McLaughlin said he has some experience doing what lawmakers in the Illinois General Assembly need to be doing. "As a village president that has reduced our Barrington Hills levy four out of my five years in office I am all for a freeze," he said.


Barrington Hills Village President Martin McLaughlin

"However I would prefer a 15 percent reduction from all taxing bodies that make up our property tax bills – school districts, townships, community colleges, library districts, fire districts, abatement districts and others," he said. " Elected and appointed officials need to understand that Illinois taxpayers are in serious trouble. We are declining in population as people give up and move out of our state."  

In most instances, Illinois probably doesn't need township governments, McLaughlin said. "Their services could be absorbed by the municipalities," he said.

McLaughlin, an investment manager who was chairman and vice chairman of the Barrington Area Council of Governments in 2015 and 2016, was re-elected in April to a second term as Barrington Hills village president, defeating challenger Louis Iacovelli.

Starting in late October, a series of amendments were added to Senate Bill 851, including  an amendment that would implement a two-year property tax freeze for Cook, Lake, McHenry, Kane, DuPage and Will counties while other counties in the state would be left to freeze property taxes via voter referendum.

"This would mean for those townships/road districts in those counties, this year and next year, your extension limitation would be zero percent unless voters approve an increase," Bryan Smith, executive director of Township Officials of Illinois, said in a legislative alert.

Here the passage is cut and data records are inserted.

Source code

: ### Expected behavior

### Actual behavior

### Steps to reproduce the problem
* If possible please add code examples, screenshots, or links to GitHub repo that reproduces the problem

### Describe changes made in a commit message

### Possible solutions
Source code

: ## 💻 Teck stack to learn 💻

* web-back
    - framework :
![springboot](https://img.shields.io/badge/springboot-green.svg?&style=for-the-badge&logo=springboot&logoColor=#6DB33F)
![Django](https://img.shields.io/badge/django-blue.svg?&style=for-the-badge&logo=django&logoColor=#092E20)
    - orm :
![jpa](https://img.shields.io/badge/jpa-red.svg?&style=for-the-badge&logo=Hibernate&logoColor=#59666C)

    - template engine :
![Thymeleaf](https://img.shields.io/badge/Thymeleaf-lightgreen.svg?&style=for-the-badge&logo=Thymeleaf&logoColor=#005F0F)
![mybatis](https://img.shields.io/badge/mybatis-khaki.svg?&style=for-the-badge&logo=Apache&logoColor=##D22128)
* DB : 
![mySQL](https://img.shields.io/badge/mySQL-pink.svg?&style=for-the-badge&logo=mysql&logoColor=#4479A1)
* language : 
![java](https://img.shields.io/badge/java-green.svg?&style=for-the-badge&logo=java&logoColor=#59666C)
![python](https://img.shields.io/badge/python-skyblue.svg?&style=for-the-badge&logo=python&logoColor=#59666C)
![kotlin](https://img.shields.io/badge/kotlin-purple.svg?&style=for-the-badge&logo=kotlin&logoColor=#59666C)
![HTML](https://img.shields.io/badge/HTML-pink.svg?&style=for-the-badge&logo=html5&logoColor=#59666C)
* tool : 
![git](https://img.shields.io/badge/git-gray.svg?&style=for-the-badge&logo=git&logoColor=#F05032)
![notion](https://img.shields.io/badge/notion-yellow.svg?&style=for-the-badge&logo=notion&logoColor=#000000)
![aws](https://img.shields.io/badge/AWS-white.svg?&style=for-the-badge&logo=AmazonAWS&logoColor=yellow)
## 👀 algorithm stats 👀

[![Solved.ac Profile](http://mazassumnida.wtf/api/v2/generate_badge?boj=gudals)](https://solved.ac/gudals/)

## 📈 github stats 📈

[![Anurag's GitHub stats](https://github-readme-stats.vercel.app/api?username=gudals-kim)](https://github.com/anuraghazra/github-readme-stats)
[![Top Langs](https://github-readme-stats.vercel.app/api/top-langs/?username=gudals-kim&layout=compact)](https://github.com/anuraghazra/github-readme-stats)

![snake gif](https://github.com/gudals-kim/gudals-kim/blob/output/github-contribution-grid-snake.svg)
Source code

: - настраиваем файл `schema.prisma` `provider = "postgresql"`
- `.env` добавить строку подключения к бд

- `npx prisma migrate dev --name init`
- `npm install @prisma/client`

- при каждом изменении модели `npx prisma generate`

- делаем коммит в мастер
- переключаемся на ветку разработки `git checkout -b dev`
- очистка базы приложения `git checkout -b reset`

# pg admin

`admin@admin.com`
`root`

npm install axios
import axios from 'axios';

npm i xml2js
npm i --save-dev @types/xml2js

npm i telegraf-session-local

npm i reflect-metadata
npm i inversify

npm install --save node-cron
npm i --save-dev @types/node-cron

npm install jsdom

"In all other counties outside of Cook and the collar counties, the amendment, if passed, would allow a county board to place a referendum on the ballot in 2018 to have a property tax freeze for all local governments within that county for 2018 and 2019; or whether to have all local governments within the county subject to a property tax freeze for 2018 and 2019 and then subject to the Property Tax Extension Limitation Law (PTELL) for levy year 2020 and thereafter," the alert said.

The amendment was approved by the House, but was not brought up for a vote in the Senate before the veto session ended.

While that amendment did not pass, voters need to take note of their taxation situation and who is it they are sending to Springfield, McLaughlin said. "Voters need to wake up and stop electing the same old ‘do nothing’ lobbyists and professional politicians," he said.

"The dirtier the game becomes to get elected, the more qualified decent candidates with actual private marketplace experience will avoid entering the political arena. Only those who want the jobs too much or need the jobs will apply and they will be controlled, beholden and manipulated by those who control the political donation purse strings on both sides," he said.